Yagil C, Sapojnikov M, Kreutz R, Katni G, Lindpaintner K, Ganten D, Yagil Y
Department of Nephrology and Hypertension, Barzilai Medical Center-Ashkelon, Faculty of Health Sciences, Ben-Gurion University, Israel.
Hypertension. 1998 Jan;31(1):119-24. doi: 10.1161/01.hyp.31.1.119.

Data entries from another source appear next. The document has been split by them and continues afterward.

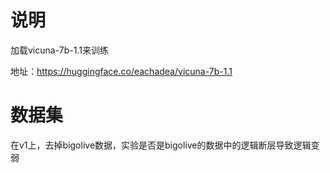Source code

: # 说明

加载vicuna-7b-1.1来训练

地址：https://huggingface.co/eachadea/vicuna-7b-1.1

# 数据集


在v1上，去掉bigolive数据，实验是否是bigolive的数据中的逻辑断层导致逻辑变弱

Random genome screening was initiated in the Sabra rat model of hypertension in search of genes that account for salt sensitivity or salt resistance in terms of the development of hypertension. Female salt-sensitive Sabra hypertension-prone (SBH/y) rats were crossed with male salt-resistant Sabra hypertension-resistant (SBN/y) rats, resulting in an F2 cohort consisting of 100 males and 132 females. Systolic blood pressure (BP) was measured in rats at 6 weeks of age under basal conditions and after 4 weeks of salt loading. Genotypes for 24 polymorphic microsatellite markers localized to chromosome 1 and for 8 markers localized to chromosome 17 were determined in F2 and cosegregation with BP was evaluated by ANOVA and multipoint linkage analysis. Basal BP did not cosegregate with any locus on chromosomes 1 or 17. In contrast, BP after salt loading showed significant cosegregation with three QTLs, two on chromosome 1 and one on chromosome 17, designated SS1a, SS1b, and SS17, respectively; the maximal logarithm of the odds (LOD) scores were 4.71, 4.91, and 3.43, respectively. Further analysis revealed sexual dimorphism. In male F2, BP response to salt loading cosegregated with one QTL (LOD score 4.52) and a second QTL (LOD score 2.98), both on chromosome 1 and coinciding with SS1a and SS1b, respectively. In female rats, BP response cosegregated with one QTL on chromosome 1 (LOD score 3.08) coinciding with SS1b, and with a second QTL on chromosome 17 (LOD score 3.66) coinciding with SS17. In males, the additive effects of the two QTLs on chromosome 1 accounted for most of the BP variance to salt loading, whereas in females the additive effects of the QTLs on chromosomes 1 and 17 accounted for over two thirds of the variance. These results identify three putative gene loci on chromosomes 1 and 17 that contribute importantly to salt sensitivity and/or resistance and uncover sex specificity in the role that salt susceptibility genes fulfill in the development of hypertension.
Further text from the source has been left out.